• _Exercise_: Copy out each line of the data that contains "caption".

Stored data:
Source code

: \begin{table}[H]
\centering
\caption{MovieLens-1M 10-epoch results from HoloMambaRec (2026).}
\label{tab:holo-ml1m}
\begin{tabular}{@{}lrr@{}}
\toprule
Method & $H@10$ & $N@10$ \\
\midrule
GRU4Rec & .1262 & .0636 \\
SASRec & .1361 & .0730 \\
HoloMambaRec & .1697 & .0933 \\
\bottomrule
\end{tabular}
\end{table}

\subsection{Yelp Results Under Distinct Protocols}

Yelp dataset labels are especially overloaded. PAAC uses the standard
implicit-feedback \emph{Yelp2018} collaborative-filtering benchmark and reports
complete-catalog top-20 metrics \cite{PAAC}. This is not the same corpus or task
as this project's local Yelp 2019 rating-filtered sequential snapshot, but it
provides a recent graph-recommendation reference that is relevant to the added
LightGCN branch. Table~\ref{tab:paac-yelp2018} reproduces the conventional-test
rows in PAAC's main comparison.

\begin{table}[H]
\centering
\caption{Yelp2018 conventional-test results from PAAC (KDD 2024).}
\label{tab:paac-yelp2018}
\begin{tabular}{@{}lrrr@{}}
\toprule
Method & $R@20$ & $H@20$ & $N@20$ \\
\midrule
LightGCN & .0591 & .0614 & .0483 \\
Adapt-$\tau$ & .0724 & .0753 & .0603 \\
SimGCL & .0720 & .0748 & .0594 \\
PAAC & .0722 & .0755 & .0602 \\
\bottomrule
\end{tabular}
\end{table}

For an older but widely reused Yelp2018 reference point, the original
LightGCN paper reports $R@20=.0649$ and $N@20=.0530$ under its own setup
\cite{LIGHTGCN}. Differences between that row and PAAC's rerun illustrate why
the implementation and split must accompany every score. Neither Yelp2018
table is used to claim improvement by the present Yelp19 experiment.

• _Response to this task_:
\caption{MovieLens-1M 10-epoch results from HoloMambaRec (2026).}
\caption{Yelp2018 conventional-test results from PAAC (KDD 2024).}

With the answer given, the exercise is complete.